Skip to main content
cancel
Showing results for 
Search instead for 
Did you mean: 

Join us for an expert-led overview of the tools and concepts you'll need to become a Certified Power BI Data Analyst and pass exam PL-300. Register now.

Reply
Anonymous
Not applicable

R script regex with spaces

Hi,

 

I tried creating small R script that is able to parse incorrect JSON column. The data is poor quality as it lacks quotations.
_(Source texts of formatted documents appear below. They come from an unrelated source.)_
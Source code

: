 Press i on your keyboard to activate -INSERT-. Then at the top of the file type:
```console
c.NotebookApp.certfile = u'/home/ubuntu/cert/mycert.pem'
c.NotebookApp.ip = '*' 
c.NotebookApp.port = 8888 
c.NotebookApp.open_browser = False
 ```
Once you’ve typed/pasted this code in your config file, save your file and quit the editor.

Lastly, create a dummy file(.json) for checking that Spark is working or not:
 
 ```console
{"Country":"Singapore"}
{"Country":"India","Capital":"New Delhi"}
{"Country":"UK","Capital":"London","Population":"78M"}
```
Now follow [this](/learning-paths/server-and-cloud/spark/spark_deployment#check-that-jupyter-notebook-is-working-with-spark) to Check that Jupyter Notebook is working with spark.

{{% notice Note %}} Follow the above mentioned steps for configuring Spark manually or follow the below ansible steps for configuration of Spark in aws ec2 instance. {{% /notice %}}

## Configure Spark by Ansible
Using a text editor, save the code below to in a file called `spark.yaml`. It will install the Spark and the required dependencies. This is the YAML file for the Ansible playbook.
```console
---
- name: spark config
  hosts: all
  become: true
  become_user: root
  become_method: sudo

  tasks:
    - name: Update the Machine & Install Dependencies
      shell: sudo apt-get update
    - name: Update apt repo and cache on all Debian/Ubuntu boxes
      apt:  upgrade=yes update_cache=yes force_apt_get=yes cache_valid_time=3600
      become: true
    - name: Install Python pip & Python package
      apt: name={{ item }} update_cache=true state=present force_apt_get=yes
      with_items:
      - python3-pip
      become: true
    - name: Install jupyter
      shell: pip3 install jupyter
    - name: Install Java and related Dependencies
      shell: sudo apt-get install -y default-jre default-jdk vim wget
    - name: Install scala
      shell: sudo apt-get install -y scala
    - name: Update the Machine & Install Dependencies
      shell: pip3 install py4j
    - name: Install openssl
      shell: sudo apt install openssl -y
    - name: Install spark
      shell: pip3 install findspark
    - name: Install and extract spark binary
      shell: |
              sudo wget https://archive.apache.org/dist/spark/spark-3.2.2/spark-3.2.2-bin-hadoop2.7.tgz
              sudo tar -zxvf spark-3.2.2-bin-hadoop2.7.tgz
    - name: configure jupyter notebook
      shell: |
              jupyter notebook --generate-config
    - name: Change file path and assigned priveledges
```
Here is my code:

# 'dataset' holds the input data for this script
pattern <- "(:)(?!null)(?!true)(?!false)(?!\"[a-z0-9A-Z.:-[[:space:]]]+\")([a-z0-9A-Z.:-[[:space:]]]+)(,|})"
replacer <- function(x) { gsub(pattern, "\\1_TEST_\\2_TEST_\\3", as.character(x), perl = TRUE) }
output <- within(dataset, { PARSED=replacer(dataset$WORKSTATUSES) } )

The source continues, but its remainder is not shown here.